## Task requirements
Among the records below, find each line that includes the string "products" and copy it.

Data excerpts
▽
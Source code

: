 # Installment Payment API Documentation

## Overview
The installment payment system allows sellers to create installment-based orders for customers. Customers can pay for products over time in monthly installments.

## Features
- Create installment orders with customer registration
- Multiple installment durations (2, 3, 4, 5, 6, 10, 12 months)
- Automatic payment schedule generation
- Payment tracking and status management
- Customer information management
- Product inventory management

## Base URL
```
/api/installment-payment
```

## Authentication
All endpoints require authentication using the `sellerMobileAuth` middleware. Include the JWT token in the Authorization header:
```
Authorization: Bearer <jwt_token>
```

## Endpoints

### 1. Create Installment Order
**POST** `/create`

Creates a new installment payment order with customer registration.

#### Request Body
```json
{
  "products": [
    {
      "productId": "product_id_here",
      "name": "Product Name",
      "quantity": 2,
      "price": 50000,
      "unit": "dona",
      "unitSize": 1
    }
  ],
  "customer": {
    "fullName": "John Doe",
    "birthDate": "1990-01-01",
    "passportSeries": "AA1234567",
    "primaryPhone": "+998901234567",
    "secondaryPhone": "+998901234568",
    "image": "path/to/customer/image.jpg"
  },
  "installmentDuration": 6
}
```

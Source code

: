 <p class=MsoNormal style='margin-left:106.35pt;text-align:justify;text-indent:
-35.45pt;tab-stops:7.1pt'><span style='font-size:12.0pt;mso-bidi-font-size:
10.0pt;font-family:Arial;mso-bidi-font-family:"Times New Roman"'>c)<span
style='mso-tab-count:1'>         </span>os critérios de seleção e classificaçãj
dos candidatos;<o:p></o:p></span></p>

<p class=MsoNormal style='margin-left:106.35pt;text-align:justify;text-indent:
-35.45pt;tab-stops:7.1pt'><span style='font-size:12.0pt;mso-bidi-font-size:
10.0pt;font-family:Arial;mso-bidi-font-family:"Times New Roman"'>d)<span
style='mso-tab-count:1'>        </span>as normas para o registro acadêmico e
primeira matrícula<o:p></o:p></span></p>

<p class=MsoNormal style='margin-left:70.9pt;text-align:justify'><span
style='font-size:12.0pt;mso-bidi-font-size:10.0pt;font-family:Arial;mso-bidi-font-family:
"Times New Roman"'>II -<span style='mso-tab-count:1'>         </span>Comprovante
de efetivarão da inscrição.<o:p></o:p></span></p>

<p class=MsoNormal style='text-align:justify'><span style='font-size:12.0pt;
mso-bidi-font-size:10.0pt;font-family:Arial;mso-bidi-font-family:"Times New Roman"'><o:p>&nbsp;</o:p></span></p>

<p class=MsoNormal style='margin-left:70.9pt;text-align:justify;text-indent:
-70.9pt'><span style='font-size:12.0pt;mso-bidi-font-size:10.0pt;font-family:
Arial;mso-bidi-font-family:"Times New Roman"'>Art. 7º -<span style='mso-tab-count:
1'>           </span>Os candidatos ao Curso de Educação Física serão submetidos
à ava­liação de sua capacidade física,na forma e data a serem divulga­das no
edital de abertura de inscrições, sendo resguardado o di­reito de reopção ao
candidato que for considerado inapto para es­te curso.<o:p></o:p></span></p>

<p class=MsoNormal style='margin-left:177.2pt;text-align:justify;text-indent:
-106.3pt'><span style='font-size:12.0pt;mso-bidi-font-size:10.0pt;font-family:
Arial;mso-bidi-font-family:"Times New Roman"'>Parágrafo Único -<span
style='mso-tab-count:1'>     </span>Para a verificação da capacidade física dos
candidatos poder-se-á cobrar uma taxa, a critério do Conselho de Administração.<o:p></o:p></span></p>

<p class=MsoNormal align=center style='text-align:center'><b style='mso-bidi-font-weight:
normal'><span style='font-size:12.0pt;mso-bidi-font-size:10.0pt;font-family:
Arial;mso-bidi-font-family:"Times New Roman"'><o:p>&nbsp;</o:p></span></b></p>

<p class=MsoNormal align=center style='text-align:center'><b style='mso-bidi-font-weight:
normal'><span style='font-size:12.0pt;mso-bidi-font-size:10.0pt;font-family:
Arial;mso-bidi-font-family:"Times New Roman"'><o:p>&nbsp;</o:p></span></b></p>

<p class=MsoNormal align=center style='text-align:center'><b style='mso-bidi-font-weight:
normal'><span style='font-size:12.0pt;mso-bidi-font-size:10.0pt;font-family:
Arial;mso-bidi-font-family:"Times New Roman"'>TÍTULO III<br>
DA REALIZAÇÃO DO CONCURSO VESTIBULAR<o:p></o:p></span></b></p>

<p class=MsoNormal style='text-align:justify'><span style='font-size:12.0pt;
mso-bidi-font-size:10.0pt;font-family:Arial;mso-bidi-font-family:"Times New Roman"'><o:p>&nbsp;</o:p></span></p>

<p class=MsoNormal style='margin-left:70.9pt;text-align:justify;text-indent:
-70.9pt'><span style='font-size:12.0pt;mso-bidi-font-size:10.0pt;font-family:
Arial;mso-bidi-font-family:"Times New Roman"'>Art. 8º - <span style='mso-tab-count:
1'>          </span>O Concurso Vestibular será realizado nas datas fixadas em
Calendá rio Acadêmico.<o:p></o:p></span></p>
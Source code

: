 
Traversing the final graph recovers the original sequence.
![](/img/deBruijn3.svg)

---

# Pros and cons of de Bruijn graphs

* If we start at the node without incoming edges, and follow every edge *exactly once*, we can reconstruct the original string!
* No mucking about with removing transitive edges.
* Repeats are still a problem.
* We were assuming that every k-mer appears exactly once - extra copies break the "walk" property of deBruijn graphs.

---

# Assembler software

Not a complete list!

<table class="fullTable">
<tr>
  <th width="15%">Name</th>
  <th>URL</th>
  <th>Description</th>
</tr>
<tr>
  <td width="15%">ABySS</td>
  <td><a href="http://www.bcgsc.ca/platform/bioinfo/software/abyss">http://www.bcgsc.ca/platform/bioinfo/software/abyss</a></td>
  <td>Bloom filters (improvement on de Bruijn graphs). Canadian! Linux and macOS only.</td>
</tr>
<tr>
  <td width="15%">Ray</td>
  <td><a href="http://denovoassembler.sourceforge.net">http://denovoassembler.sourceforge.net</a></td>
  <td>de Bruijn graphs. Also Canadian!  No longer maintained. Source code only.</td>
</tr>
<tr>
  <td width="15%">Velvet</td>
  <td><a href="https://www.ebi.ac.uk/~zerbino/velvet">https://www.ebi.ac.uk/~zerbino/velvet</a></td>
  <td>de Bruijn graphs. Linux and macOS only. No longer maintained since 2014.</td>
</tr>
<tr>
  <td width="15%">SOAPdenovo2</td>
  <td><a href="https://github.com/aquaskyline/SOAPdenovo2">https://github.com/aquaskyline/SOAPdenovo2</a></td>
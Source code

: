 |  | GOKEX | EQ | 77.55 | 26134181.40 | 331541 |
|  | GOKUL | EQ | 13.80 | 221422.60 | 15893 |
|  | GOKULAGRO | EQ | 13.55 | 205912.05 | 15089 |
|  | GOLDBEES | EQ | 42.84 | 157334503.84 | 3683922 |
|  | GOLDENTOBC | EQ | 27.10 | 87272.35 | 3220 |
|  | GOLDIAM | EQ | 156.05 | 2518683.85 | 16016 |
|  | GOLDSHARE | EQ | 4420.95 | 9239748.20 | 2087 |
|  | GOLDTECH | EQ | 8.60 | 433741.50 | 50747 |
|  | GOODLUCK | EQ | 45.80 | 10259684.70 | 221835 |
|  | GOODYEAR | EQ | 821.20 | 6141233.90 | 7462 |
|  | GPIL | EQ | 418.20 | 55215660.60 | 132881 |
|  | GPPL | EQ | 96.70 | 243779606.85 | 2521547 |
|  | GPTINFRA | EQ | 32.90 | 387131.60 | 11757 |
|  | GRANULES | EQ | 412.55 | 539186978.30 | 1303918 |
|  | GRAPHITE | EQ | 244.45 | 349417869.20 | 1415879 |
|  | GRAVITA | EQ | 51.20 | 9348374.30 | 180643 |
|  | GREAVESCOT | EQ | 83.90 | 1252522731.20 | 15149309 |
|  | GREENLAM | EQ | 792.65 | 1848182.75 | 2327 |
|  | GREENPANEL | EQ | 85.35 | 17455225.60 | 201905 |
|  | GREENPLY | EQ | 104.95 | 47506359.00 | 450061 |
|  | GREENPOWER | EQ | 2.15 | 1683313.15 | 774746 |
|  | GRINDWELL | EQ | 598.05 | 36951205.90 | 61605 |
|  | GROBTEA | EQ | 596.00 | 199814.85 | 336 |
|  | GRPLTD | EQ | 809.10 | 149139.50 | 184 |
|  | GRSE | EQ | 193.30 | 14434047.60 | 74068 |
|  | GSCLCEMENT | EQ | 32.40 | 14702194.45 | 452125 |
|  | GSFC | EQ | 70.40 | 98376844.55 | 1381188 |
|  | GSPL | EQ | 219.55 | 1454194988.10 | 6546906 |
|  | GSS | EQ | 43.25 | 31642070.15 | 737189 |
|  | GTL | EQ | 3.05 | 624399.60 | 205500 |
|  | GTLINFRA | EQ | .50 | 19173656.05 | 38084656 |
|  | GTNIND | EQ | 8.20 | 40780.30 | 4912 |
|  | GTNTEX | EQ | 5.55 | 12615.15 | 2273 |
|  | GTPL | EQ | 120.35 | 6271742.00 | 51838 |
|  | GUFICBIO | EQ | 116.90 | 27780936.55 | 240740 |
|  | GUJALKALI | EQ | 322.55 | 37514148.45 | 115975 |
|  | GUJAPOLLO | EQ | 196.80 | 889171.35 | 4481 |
△
## Exercise response
The installment payment system allows sellers to create installment-based orders for customers. Customers can pay for products over time in monthly installments.
  "products": [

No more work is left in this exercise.